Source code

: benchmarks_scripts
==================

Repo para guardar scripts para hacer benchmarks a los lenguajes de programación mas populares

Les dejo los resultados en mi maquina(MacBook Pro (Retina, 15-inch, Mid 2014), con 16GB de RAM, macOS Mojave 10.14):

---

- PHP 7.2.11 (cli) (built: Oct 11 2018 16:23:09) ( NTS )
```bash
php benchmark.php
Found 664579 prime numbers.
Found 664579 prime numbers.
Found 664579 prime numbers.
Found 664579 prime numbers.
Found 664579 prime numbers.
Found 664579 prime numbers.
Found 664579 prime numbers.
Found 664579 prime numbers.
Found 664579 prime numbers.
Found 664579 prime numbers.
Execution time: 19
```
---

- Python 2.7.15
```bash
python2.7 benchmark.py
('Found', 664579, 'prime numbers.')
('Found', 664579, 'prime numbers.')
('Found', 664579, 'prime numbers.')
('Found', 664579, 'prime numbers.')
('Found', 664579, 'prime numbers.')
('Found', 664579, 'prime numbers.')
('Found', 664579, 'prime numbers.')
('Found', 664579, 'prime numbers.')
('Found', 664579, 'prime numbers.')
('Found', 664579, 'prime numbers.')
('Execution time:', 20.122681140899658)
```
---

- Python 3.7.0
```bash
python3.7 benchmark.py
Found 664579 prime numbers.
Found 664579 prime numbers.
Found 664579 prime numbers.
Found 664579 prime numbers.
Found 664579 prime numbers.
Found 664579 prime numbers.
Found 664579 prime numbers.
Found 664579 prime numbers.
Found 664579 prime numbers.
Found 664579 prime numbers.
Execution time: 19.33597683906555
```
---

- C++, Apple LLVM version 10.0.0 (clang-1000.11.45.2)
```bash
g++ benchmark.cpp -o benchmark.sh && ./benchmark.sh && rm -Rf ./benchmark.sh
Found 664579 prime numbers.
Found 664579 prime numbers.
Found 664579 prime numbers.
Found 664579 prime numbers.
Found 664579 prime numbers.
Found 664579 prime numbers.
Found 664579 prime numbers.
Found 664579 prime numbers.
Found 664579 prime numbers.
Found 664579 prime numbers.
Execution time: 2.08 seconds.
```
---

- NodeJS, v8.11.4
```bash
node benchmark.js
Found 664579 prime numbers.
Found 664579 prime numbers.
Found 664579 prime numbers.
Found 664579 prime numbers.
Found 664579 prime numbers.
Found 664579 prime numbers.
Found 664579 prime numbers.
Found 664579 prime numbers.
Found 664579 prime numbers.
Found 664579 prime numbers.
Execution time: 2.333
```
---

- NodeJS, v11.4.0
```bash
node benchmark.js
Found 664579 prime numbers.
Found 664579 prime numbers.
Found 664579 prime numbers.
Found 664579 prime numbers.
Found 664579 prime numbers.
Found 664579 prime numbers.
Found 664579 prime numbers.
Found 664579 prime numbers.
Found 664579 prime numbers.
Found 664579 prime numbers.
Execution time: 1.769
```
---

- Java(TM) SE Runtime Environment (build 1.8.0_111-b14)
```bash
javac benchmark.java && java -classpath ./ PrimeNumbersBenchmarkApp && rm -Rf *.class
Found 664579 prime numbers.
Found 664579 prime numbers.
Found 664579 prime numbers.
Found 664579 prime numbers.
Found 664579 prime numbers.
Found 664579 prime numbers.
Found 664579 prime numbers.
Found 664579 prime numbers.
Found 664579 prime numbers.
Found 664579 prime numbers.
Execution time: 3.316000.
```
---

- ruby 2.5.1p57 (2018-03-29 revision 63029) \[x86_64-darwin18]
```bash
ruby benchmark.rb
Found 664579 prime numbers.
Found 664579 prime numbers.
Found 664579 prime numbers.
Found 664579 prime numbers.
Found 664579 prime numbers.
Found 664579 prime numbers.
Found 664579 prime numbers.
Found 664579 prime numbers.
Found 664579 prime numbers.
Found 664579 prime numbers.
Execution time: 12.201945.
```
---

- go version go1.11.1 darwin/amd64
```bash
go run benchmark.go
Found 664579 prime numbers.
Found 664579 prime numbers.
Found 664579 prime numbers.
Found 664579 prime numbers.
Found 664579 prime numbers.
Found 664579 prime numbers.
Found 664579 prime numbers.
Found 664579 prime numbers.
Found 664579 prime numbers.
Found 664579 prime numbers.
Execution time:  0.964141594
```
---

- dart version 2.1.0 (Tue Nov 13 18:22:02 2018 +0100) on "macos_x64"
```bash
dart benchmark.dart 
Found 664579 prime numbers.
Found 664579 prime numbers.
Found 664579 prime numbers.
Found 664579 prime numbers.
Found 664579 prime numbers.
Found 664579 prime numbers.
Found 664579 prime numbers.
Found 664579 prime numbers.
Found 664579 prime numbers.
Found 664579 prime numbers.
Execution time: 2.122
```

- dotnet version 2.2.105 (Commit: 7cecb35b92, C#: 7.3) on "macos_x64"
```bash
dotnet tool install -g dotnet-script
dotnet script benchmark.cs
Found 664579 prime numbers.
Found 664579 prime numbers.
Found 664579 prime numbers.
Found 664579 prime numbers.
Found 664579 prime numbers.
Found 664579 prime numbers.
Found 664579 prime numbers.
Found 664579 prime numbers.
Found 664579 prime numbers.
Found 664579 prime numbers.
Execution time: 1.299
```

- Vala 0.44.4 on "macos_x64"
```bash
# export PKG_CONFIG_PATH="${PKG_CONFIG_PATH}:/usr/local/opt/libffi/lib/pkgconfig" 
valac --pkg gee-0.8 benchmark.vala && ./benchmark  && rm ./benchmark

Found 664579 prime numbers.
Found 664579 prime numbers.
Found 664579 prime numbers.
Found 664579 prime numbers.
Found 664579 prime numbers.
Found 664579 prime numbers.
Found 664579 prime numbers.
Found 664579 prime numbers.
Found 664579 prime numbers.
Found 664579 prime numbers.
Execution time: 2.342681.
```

□ □ □ □ □ □ □

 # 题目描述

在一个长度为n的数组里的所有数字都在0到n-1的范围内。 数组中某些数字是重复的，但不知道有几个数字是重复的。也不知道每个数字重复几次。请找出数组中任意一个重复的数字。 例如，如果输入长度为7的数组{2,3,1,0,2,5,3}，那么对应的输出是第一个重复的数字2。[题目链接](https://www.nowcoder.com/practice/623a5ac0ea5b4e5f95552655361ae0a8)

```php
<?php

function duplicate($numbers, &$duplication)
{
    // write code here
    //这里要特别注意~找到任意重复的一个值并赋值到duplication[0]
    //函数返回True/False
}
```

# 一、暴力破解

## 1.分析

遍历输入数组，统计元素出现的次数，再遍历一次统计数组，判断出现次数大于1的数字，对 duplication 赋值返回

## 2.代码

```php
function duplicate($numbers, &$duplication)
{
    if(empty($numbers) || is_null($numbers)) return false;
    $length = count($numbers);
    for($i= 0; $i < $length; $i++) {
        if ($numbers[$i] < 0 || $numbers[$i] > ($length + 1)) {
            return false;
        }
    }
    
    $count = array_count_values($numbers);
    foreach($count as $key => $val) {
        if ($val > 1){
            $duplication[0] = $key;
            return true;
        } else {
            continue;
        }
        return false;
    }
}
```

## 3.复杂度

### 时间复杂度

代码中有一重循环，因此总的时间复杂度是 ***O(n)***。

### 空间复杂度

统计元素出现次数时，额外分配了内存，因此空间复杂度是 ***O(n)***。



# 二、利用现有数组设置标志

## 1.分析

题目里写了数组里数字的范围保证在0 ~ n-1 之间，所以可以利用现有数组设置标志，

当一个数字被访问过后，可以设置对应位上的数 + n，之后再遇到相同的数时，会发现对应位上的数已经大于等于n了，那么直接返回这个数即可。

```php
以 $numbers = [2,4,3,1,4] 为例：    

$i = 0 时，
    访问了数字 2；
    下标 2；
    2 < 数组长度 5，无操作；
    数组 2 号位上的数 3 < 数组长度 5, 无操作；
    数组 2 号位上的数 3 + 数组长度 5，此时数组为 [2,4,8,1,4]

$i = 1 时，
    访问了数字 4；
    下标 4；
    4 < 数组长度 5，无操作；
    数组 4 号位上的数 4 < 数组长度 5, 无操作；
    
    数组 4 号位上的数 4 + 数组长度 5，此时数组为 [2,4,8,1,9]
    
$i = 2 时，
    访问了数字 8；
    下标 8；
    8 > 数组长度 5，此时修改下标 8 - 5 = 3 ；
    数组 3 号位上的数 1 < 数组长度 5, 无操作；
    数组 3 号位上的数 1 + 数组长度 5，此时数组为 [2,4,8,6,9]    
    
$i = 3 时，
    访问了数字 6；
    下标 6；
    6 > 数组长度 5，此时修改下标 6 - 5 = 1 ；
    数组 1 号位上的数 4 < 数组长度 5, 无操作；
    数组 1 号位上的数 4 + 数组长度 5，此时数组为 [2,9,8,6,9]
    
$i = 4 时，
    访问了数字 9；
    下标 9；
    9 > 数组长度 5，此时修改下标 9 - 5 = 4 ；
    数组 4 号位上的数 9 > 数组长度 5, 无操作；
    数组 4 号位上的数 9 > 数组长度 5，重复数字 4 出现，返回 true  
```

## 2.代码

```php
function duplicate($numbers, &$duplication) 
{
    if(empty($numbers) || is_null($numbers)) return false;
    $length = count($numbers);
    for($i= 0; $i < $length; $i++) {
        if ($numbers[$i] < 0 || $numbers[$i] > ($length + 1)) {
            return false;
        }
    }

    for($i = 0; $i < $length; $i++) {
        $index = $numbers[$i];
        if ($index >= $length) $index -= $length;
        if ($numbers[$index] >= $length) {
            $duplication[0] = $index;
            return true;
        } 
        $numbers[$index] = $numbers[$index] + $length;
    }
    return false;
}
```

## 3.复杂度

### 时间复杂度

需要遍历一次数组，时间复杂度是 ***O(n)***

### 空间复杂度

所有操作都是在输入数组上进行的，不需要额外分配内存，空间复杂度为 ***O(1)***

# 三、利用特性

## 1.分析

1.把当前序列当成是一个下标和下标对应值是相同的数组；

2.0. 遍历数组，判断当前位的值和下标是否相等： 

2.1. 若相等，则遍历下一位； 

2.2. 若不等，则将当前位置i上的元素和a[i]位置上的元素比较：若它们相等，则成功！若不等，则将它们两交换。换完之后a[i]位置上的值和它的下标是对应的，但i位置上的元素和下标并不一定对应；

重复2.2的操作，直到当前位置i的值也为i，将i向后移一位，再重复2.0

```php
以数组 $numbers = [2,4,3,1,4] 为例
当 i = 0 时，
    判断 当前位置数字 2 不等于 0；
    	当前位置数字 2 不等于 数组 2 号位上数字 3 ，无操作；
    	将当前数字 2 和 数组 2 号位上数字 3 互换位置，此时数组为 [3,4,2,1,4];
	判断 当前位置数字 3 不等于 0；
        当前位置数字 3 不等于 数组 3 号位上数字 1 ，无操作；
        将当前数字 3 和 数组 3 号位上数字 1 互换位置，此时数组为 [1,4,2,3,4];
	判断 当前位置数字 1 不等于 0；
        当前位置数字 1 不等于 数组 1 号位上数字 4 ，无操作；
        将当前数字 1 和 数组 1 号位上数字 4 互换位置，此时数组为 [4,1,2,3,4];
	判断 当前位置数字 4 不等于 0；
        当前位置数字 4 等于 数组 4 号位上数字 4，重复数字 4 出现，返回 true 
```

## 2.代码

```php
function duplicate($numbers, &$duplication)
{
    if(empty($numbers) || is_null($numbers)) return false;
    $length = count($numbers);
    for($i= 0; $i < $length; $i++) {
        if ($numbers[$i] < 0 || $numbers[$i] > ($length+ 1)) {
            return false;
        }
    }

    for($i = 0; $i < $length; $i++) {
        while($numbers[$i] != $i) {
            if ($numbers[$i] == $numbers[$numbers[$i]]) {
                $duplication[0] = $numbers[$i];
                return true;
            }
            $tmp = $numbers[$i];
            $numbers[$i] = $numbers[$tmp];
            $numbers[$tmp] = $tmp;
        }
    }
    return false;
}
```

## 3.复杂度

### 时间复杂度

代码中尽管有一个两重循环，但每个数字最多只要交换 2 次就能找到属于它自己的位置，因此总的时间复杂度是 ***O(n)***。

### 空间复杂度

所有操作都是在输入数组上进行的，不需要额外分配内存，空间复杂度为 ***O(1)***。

□ □ □ □ □ □ □

§ **Directions**: Select every line of the material above holding the word "此时修改下标" and copy it.

§ **Your response**:
    8 > 数组长度 5，此时修改下标 8 - 5 = 3 ；
    6 > 数组长度 5，此时修改下标 6 - 5 = 1 ；
    9 > 数组长度 5，此时修改下标 9 - 5 = 4 ；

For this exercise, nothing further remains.